TASK DESCRIPTION:
Write each line exactly as it stands, from the line containing "#### Arsitektur Artificial" through the end of the data.

PROVIDED DATA:
---

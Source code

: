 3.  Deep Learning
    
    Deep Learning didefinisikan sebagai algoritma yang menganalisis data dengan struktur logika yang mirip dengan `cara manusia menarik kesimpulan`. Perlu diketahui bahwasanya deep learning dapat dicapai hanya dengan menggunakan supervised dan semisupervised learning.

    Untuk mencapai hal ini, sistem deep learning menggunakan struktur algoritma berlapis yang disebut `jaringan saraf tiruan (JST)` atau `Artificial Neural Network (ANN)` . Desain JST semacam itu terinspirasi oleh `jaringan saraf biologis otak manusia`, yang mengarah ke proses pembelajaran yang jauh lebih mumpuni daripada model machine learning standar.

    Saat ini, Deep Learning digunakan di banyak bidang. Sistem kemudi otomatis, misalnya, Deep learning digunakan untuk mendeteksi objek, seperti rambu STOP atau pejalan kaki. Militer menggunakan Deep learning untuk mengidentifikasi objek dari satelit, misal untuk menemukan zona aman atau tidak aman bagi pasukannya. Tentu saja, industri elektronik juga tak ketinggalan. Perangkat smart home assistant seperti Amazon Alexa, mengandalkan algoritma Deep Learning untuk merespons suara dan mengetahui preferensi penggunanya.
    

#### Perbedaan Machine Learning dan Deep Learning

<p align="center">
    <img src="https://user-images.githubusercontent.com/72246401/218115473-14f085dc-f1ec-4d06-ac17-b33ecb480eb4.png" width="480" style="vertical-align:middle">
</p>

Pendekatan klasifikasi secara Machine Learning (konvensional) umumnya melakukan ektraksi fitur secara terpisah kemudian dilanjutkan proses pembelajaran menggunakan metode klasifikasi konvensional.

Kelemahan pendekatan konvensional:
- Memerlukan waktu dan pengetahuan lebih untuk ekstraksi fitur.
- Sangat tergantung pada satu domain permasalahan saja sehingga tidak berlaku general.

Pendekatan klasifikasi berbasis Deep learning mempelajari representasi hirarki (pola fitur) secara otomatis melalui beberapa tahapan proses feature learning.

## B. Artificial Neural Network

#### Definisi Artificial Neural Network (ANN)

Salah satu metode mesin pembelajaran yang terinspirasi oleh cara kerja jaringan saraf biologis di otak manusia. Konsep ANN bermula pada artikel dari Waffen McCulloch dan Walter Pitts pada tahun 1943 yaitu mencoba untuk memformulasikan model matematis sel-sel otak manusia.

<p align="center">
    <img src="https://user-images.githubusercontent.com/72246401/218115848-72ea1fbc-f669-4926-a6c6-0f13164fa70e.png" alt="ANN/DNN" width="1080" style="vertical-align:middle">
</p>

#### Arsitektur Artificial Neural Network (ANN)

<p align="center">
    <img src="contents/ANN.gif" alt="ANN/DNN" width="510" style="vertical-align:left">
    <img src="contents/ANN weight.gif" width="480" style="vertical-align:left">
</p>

---

SOLUTION TO THIS EXERCISE:
#### Arsitektur Artificial Neural Network (ANN)

<p align="center">
    <img src="contents/ANN.gif" alt="ANN/DNN" width="510" style="vertical-align:left">
    <img src="contents/ANN weight.gif" width="480" style="vertical-align:left">
</p>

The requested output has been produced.